Recent Evolution of Zero Data Loss Guarantee in Spark Streaming With Kafka
Zero Data Loss Guarantee in Spark Streaming
When properly deployed, Spark Streaming 1.2 provides zero data loss guarantee. To enjoy this mission-critical feature, you need to fulfil following prerequisites:
- The input data comes from reliable source and reliable receivers
- Application metadata is checkpointed by the application driver
- Write ahead log is enabled
Let’s briefly describe these prerequisites. In this blog post, we focus on Kafka integration and try to cover as little details as possible to understand them.
Reliable sources and reliable receivers
For some input sources (including Kafka), Spark Streaming can acknowledge the received data. The input data is first received by receivers and then stored in Spark with replication (by default, data is replicated to two Spark executors for fault-tolerance). Once data is replicated in Spark, the receiver can acknowledge it (e.g. by updating offsets in ZooKeeper in case of consuming from Kafka). This ensures that no input data is lost when the receiver suddenly crashes while receiving input data – the received and not yet replicated data simply won’t be acknowledged, so it will be resent by the source when the receiver eventually recovers.
The reliable sources and reliable receivers allow us to recover from the receiver failure (or the executor or the server where the receiver process runs). The much more tricky thing, however, is to recover from the driver failure. Several techniques are introduced to make it possible. One of them is checkpointing application metadata. With this feature, the driver saves the application-critical metadata to a fault-tolerant storage like HDFS or S3 to restore them later in the event of recovery from failure. The metadata includes:
- a list of queued but not yet completed batches (just the metadata, not data)

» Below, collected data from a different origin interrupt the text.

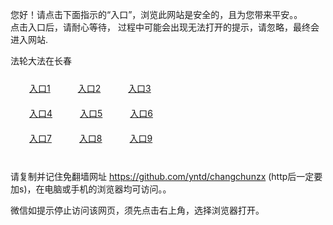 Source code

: 您好！请点击下面指示的“入口”，浏览此网站是安全的，且为您带来平安。。 <br/>
点击入口后，请耐心等待， 过程中可能会出现无法打开的提示，请忽略，最终会进入网站. </br>

法轮大法在长春<br/>
<div style="padding:10px"><a style="margin:20px" target="_blank" href="https://d10hmopgwug37b.cloudfront.net/2Qpsp?sehqhba" id="ccLink1" rel="nofollow">入口1</a> <a target="_blank" style="margin:20px" href="https://dkq7g3ossv6j5.cloudfront.net/2Qpsp?pzbmco" id="ccLink2" rel="nofollow">入口2</a> <a style="margin:20px" target="_blank" href="https://dn0cuu5jn3ue6.cloudfront.net/2Qpsp?fvmrmqt" id="ccLink3" rel="nofollow">入口3</a></div>

<div style="padding:10px" ><a style="margin:20px" target="_blank" href="https://d10hmopgwug37b.cloudfront.net/2Qpsp?sehqhba" id="ccLink4" rel="nofollow">入口4</a> <a style="margin:20px" href="https://dkq7g3ossv6j5.cloudfront.net/2Qpsp?pzbmco" target="_blank" id="ccLink5" rel="nofollow">入口5</a> <a style="margin:20px" href="https://dn0cuu5jn3ue6.cloudfront.net/2Qpsp?fvmrmqt" target="_blank" id="ccLink6" rel="nofollow">入口6</a></div>

<div style="padding:10px"><a style="margin:20px" target="_blank" href="https://d10hmopgwug37b.cloudfront.net/2Qpsp?sehqhba" id="ccLink7" rel="nofollow">入口7</a> <a style="margin:20px" href="https://dkq7g3ossv6j5.cloudfront.net/2Qpsp?pzbmco" target="_blank" id="ccLink8" rel="nofollow">入口8</a> <a style="margin:20px" target="_blank" href="https://dn0cuu5jn3ue6.cloudfront.net/2Qpsp?fvmrmqt" id="ccLink9" rel="nofollow">入口9</a></div>

<br/>



请复制并记住免翻墙网址 https://github.com/yntd/changchunzx (http后一定要加s)，在电脑或手机的浏览器均可访问。。<br/>

微信如提示停止访问该网页，须先点击右上角，选择浏览器打开。
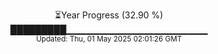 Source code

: <p align="center">
⏳Year Progress (32.90 %) <br>
█████████▁▁▁▁▁▁▁▁▁▁▁▁▁▁▁▁▁▁▁▁▁ <br>
<sub>Updated: Thu, 01 May 2025 02:01:26 GMT</sub>
</p>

Thanks to the metadata checkpointing, the driver is able to reconstruct the application and determine how far the application had gone before the driver failure.
Possible data loss scenario
Surprisingly or not, reliable sources, reliable receivers and metadata checkpointing are still not enough to prevent from potential data loss. Imagine a following bad scenario:
- Two executors successfully receive input data from the receiver and buffer it in their memory
- Receiver acknowledges the input source
- Executors start processing the buffered data according to the application code
- The driver suddenly fails
- By design, when the driver fails, all of its executors are killed too
- Since the executors are killed, all data buffered in their memory gets lost. In consequence, the acknowledged and buffered but yet not processed data is lost
- Buffered data can’t be recovered, because it’s stored only in executors memory, so the data is lost forever
It sounds really bad for mission-critical applications, doesn’t it?
Write ahead log
To address the unfortunate scenario described in the previous section, the Write Ahead Log (WAL) was introduced in Spark Streaming 1.2.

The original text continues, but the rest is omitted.